Susan Granger’s review of “Guardians of the Galaxy – Vol. 3” (Marvel Studios/Disney)

If you’ve been an avid follower of the Marvel Cinematic Universe and writer/director James Gunn’s fun-loving band of intergalactic outcasts, you may be intrigued by Rocket Raccoon’s origin story.

Anthropomorphic Rocket (voiced by Bradley Cooper) was created by genetic manipulation by a mad scientist, The High Evolutionary (Chukwudi Iwuji), as part of his aim to create a utopia called Counter-Earth, generating and then exterminating various experimental creatures.

“There is no God! That’s why I’m taking charge,” he yells.

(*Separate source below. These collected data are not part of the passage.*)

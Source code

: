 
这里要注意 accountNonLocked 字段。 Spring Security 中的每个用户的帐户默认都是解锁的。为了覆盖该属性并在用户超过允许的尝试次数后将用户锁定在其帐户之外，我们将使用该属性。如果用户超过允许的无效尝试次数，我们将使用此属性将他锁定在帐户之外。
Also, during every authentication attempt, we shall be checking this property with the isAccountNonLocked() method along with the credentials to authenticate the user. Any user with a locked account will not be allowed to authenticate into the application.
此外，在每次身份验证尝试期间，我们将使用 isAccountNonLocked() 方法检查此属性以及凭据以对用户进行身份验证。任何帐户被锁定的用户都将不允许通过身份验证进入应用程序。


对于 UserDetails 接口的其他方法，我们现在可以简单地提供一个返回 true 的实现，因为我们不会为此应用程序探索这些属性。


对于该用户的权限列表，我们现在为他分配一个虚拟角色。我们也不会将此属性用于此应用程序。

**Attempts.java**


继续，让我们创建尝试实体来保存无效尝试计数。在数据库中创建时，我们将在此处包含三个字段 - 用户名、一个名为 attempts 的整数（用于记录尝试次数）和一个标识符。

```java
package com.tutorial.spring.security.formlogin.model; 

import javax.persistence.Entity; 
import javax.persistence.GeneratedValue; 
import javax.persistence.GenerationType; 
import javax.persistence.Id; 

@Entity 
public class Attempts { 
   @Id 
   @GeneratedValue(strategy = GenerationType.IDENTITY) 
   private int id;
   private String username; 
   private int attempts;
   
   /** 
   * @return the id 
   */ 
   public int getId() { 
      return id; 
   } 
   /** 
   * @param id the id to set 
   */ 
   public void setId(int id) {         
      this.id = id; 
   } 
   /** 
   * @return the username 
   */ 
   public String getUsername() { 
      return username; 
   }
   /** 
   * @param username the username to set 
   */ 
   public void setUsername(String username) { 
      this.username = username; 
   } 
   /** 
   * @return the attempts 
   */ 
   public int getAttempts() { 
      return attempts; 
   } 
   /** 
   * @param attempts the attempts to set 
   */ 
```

Years ago – before the first “Guardians of the Galaxy” – Rocket escaped from the biotech company known as Orgocorp, but now The High Evolutionary wants the talking raccoon back to study his super-intelligence and mental prowess.

So he dispatches a dim-witted, golden-hued synthetic, Adam Warlock (Will Poulter), along with the squishy Orgoscope spaceship filled with repulsive animal-human hybrids.

Naturally, Rocket’s vagabond buddies – half-human Peter Quill – a.k.a. Star Lord (Chris Pratt), Drax the Destroyer (Dave Bautista), mind-manipulating Mantis (Pom Klementieff), acerbic Nebula (Karen Gillan) and Groot (voiced by Vin Diesel) – who have settled in Knowwhere  – want to help their critically-injured friend.

Plus there’s newly resurrected, younger Glamora (Zoe Saldana), former ravager Kraglin (Sean Gunn, the director’s brother) and a golden retriever Soviet space veteran known as Cosmo (voiced by Maria Bakalova).

In previous installments of the Guardians sci-fi action-comedy concept, there’s been good-natured, space-pirate humor but, here, they’re just babbling nonsense for a bloated two hours, 30 minutes.

The best sequences are poignant flashbacks showing how young Rocket gains sentience and bonds with other genetically-altered species, like an otter, rabbit and walrus. The worst sequences involve gross ‘n’ gruesome, heavy-handed destruction. And it’s curious that James Gunn seems to be connecting with the currently controversial ‘trans’ experience.

On the Granger Gauge of 1 to 10, “Guardians of the Galaxy – Vol. 3” is a heavy-handed, bizarrely grotesque 5, playing in theaters – with two end-credits scenes and a closing title card claiming: “The Legendary Star-Lord Will Return.”